(PROVIDED RECORDS Opens)

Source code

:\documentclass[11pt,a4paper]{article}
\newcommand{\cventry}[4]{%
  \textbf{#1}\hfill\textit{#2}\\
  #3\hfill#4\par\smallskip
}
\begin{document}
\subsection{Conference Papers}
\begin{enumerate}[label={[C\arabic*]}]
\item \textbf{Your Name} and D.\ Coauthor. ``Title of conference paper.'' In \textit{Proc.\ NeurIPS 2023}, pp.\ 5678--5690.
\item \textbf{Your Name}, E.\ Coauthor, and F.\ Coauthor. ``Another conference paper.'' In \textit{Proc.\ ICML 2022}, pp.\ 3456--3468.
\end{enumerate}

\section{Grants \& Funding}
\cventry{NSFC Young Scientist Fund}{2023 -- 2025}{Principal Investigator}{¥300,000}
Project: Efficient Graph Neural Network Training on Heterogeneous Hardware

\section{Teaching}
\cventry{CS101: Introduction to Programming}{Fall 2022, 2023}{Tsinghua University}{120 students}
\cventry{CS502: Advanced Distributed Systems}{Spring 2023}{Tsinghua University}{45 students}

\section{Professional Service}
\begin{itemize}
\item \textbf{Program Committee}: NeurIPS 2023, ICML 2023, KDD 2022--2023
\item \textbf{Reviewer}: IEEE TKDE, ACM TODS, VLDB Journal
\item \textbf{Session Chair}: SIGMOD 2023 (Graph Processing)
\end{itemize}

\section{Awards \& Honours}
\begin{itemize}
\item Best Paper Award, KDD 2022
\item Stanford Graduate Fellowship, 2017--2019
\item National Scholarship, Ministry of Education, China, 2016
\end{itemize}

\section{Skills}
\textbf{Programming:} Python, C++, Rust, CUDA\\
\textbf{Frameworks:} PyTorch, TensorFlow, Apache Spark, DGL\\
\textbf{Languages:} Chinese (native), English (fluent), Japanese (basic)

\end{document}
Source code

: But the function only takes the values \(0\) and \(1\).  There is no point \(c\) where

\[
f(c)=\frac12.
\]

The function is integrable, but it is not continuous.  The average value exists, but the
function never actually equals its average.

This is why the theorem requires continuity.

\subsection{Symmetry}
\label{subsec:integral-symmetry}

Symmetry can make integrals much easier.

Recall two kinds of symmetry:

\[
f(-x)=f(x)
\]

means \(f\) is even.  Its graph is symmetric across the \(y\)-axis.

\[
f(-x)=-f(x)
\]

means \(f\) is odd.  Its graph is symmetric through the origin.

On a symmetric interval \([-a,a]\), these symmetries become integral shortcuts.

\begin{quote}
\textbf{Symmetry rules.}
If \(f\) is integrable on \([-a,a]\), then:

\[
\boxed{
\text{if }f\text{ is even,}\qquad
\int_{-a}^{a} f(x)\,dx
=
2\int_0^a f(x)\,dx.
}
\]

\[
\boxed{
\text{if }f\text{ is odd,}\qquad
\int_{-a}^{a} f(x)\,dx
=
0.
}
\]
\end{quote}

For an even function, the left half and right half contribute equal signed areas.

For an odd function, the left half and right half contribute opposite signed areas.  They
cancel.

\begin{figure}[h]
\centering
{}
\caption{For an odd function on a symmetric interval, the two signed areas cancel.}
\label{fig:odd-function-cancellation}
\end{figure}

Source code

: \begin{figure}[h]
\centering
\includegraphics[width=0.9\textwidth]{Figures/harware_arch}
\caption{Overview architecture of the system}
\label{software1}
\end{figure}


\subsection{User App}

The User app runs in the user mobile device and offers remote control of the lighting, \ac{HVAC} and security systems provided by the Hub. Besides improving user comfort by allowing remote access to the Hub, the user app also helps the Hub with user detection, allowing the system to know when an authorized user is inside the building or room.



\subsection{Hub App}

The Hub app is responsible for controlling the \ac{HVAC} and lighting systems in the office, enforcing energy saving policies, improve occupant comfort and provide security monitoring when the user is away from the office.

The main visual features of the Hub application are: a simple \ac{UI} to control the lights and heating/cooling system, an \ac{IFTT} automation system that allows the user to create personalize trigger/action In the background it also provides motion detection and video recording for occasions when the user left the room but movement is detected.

(PROVIDED RECORDS Closes)

What is needed is every line of the records above that contains the word "lighting".

_PROBLEM SOLUTION_:
The User app runs in the user mobile device and offers remote control of the lighting, \ac{HVAC} and security systems provided by the Hub. Besides improving user comfort by allowing remote access to the Hub, the user app also helps the Hub with user detection, allowing the system to know when an authorized user is inside the building or room.
The Hub app is responsible for controlling the \ac{HVAC} and lighting systems in the office, enforcing energy saving policies, improve occupant comfort and provide security monitoring when the user is away from the office.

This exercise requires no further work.